- WORK REQUEST:
Copy all lines in the material holding the string "esprimibile".

- DATA PROVIDED:
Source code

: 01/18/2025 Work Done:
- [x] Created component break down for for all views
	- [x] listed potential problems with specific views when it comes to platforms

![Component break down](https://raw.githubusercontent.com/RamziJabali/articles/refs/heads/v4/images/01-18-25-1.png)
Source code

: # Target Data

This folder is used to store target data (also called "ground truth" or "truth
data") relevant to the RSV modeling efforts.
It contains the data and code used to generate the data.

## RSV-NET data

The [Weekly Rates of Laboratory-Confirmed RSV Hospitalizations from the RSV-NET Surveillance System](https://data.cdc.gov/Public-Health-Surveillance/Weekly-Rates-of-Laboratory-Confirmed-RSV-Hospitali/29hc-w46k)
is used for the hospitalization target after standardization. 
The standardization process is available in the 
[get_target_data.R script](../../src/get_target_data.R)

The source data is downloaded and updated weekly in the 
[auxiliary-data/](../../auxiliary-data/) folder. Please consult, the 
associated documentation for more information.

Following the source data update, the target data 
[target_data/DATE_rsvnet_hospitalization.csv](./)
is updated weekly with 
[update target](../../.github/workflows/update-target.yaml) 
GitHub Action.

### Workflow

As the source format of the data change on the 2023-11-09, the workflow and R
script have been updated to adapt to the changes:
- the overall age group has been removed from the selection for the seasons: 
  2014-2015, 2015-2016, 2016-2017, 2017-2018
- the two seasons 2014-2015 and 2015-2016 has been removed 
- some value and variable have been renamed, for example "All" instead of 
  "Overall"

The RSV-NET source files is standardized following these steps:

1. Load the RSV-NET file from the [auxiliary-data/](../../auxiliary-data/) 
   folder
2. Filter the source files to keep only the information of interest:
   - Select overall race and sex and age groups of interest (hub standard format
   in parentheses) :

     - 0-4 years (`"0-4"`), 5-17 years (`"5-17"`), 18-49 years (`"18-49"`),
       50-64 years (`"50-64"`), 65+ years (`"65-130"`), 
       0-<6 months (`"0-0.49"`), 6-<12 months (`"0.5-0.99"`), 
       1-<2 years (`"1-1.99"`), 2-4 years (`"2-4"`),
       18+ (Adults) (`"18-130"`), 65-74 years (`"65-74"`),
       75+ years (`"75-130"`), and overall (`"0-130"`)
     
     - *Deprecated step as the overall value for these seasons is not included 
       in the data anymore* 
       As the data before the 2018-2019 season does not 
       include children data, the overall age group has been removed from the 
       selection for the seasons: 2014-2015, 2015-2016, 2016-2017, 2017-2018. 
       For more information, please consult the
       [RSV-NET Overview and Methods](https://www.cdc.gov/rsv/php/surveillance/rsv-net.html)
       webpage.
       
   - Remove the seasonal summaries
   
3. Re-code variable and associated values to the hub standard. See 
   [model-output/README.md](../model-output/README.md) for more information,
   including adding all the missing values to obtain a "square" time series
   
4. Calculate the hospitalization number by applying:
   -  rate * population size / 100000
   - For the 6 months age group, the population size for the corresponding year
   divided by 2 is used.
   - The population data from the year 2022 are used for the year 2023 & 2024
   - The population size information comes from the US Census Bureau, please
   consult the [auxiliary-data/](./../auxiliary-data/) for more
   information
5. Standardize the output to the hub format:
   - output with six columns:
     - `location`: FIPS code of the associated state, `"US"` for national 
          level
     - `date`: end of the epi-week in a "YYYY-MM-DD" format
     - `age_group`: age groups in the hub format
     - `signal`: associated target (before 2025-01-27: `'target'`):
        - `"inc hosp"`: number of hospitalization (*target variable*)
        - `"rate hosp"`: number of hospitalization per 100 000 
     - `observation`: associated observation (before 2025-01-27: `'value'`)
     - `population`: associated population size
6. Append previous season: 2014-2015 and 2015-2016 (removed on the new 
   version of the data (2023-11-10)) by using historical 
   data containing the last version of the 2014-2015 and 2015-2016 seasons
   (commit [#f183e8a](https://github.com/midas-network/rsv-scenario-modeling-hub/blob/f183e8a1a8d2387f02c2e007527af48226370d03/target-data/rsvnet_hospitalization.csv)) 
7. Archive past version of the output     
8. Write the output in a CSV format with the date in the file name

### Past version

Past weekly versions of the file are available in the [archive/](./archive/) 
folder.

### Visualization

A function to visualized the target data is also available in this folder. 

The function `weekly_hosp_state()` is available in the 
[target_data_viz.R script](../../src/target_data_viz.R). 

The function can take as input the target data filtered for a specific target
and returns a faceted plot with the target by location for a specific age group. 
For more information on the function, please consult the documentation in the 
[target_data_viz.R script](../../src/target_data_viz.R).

==

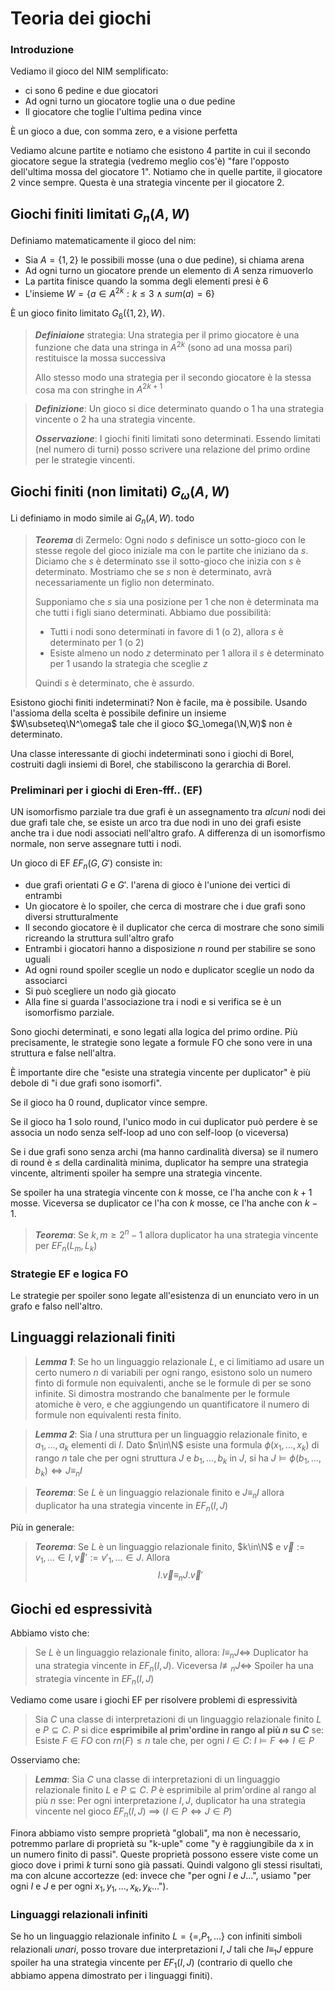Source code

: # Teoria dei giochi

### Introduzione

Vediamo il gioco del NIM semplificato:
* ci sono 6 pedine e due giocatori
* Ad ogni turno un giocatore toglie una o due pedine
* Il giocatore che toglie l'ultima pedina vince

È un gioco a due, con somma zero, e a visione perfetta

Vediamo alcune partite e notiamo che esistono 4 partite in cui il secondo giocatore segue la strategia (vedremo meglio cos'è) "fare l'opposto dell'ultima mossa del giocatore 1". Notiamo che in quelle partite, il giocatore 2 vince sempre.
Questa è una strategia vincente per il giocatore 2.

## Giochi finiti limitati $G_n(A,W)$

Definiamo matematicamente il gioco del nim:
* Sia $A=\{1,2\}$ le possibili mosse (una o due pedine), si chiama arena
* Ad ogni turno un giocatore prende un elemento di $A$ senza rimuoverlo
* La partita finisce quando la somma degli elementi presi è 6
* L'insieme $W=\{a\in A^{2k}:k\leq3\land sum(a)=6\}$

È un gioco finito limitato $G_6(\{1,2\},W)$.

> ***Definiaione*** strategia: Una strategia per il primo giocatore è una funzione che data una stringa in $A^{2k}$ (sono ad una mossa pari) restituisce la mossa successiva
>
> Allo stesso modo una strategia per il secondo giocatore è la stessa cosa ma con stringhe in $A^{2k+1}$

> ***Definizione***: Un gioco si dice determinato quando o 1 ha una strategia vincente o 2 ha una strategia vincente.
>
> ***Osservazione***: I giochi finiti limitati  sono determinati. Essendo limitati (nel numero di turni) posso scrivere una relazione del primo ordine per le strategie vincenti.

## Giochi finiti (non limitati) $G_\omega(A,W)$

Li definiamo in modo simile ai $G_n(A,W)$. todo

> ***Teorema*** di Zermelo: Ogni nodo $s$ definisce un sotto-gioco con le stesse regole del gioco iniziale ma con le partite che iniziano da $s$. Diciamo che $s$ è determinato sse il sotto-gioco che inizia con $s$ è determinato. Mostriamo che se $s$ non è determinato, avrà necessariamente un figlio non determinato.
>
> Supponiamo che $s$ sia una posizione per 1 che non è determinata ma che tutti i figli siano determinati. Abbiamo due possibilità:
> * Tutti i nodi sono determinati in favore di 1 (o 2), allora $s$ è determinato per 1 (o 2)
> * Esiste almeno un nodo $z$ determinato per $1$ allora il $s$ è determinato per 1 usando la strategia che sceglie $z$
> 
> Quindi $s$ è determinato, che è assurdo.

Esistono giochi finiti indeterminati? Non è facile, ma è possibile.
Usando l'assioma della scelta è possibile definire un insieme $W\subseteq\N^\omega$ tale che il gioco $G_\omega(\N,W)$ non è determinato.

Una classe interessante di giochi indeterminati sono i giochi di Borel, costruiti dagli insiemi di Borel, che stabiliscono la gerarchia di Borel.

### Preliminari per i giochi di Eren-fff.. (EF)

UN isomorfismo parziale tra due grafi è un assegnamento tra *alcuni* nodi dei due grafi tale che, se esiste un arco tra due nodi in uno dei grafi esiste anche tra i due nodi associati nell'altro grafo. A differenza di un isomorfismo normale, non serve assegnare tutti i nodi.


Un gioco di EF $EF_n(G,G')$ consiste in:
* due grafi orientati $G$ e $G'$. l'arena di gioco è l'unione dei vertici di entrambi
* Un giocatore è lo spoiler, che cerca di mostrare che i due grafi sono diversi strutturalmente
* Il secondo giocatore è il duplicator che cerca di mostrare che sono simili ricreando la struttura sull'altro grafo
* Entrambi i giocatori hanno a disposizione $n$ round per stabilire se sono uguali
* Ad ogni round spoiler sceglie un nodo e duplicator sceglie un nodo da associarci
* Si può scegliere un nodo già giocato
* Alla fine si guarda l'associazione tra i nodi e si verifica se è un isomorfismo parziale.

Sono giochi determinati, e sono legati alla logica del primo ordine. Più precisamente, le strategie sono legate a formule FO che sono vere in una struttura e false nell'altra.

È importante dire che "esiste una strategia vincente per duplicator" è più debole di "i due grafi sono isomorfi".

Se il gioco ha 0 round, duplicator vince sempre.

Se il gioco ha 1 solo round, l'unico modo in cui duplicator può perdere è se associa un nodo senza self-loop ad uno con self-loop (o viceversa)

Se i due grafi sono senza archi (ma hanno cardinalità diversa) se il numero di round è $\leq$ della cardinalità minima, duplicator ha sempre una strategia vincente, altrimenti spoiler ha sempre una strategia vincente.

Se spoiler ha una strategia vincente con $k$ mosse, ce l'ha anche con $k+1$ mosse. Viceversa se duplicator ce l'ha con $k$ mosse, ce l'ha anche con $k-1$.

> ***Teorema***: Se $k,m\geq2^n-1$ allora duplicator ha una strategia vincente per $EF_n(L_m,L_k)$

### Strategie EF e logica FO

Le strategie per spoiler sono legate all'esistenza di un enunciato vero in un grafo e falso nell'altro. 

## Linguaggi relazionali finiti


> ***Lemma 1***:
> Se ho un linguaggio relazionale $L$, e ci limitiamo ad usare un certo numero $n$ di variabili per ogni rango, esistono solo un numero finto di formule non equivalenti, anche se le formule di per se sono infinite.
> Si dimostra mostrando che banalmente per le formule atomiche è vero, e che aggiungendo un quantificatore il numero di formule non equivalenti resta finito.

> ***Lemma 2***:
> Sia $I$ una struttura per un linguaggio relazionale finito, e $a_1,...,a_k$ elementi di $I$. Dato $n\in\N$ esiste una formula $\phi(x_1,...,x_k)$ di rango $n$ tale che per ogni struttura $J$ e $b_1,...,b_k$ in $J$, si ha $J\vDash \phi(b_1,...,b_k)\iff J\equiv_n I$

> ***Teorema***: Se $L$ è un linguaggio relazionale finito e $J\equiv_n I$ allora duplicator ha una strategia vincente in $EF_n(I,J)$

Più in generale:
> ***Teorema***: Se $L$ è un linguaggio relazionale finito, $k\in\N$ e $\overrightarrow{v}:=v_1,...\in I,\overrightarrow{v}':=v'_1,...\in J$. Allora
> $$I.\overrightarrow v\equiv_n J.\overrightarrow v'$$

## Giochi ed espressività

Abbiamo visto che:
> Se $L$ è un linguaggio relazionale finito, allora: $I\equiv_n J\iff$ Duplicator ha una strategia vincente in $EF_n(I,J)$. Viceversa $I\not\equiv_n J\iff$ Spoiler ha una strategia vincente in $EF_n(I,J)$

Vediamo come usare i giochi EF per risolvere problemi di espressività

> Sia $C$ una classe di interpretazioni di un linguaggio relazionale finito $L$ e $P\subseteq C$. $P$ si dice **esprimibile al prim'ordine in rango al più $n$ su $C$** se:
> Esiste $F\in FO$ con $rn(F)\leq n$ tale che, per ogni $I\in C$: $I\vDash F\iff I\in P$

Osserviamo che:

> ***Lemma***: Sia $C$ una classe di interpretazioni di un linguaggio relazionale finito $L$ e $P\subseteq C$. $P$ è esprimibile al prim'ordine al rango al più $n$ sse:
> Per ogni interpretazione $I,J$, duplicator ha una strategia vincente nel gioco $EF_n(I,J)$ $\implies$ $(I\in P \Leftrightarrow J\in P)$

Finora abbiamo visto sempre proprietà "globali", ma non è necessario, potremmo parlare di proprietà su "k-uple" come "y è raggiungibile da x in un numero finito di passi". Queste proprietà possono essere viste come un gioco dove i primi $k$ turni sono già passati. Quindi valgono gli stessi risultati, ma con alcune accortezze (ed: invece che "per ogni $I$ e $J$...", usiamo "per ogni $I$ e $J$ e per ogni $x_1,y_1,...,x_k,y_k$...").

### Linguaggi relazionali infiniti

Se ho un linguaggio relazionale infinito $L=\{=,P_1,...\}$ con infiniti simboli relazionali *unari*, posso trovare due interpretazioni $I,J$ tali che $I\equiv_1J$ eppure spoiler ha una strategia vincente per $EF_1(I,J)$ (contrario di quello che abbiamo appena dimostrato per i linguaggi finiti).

- RESULT FOR THIS TASK:
> Sia $C$ una classe di interpretazioni di un linguaggio relazionale finito $L$ e $P\subseteq C$. $P$ si dice **esprimibile al prim'ordine in rango al più $n$ su $C$** se:
> ***Lemma***: Sia $C$ una classe di interpretazioni di un linguaggio relazionale finito $L$ e $P\subseteq C$. $P$ è esprimibile al prim'ordine al rango al più $n$ sse:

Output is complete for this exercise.